##### MATERIAL SHOWN #####

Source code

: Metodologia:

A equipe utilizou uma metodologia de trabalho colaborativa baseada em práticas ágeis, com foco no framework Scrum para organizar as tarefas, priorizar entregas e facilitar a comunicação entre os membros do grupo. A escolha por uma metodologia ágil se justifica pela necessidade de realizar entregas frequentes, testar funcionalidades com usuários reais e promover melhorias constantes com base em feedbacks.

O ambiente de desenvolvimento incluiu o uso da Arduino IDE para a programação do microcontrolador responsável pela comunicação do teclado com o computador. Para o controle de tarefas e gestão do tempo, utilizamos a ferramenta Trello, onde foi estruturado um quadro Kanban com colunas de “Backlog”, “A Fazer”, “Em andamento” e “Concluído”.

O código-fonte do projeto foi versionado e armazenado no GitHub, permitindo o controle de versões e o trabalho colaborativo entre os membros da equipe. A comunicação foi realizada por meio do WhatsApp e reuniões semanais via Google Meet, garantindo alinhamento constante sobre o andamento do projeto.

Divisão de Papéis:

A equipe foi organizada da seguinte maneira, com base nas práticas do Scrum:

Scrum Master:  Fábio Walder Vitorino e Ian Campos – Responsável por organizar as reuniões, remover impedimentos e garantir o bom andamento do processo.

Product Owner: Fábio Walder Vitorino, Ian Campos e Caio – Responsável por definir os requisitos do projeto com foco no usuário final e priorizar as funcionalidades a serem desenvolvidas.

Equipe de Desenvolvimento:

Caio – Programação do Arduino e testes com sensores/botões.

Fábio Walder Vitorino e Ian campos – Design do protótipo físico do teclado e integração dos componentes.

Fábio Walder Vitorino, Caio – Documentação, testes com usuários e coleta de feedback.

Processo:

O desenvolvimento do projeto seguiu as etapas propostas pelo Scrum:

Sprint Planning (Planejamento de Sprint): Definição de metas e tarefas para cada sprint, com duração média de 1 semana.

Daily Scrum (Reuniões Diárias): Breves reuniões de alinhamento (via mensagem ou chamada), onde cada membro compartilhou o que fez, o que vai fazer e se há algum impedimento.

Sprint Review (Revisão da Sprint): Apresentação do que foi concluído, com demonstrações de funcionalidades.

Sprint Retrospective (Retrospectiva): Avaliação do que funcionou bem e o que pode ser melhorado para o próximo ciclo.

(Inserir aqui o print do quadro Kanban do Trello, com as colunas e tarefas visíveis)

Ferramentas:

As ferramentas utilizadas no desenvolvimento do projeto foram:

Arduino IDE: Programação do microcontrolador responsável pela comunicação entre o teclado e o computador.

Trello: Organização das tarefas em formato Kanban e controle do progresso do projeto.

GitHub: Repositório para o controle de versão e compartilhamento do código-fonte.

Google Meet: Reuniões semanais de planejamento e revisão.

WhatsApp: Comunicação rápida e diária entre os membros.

#####
##### MATERIAL SHOWN #####

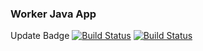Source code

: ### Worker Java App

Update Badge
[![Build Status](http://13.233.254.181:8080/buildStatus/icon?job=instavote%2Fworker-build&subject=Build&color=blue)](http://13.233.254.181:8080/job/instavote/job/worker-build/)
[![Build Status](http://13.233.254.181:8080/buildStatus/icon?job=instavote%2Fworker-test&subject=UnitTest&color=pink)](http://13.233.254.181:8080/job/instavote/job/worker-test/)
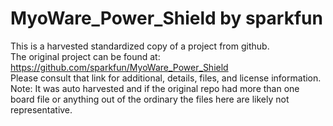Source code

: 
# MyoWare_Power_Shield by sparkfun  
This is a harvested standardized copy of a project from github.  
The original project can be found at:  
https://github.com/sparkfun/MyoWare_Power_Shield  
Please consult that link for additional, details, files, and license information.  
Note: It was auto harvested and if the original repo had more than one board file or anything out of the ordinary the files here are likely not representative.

#####
##### MATERIAL SHOWN #####

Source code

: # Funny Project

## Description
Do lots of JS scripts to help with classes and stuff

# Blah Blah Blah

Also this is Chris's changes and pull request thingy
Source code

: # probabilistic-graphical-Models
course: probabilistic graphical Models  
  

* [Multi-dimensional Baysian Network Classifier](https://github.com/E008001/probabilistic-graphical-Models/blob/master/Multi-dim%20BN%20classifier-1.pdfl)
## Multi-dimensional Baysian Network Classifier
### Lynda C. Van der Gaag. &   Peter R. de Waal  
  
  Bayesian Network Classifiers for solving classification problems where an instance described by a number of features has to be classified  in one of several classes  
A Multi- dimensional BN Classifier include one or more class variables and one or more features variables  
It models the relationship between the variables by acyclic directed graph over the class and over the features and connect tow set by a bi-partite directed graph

#####

WHAT NEEDS TO BE DONE –
Begin with the line above that has "(Inserir aqui o" and continue through the line that has "WhatsApp: Comunicação rápida", setting each one down exactly. Stop there.

YOUR RESPONSE –
(Inserir aqui o print do quadro Kanban do Trello, com as colunas e tarefas visíveis)

Ferramentas:

As ferramentas utilizadas no desenvolvimento do projeto foram:

Arduino IDE: Programação do microcontrolador responsável pela comunicação entre o teclado e o computador.

Trello: Organização das tarefas em formato Kanban e controle do progresso do projeto.

GitHub: Repositório para o controle de versão e compartilhamento do código-fonte.

Google Meet: Reuniões semanais de planejamento e revisão.

WhatsApp: Comunicação rápida e diária entre os membros.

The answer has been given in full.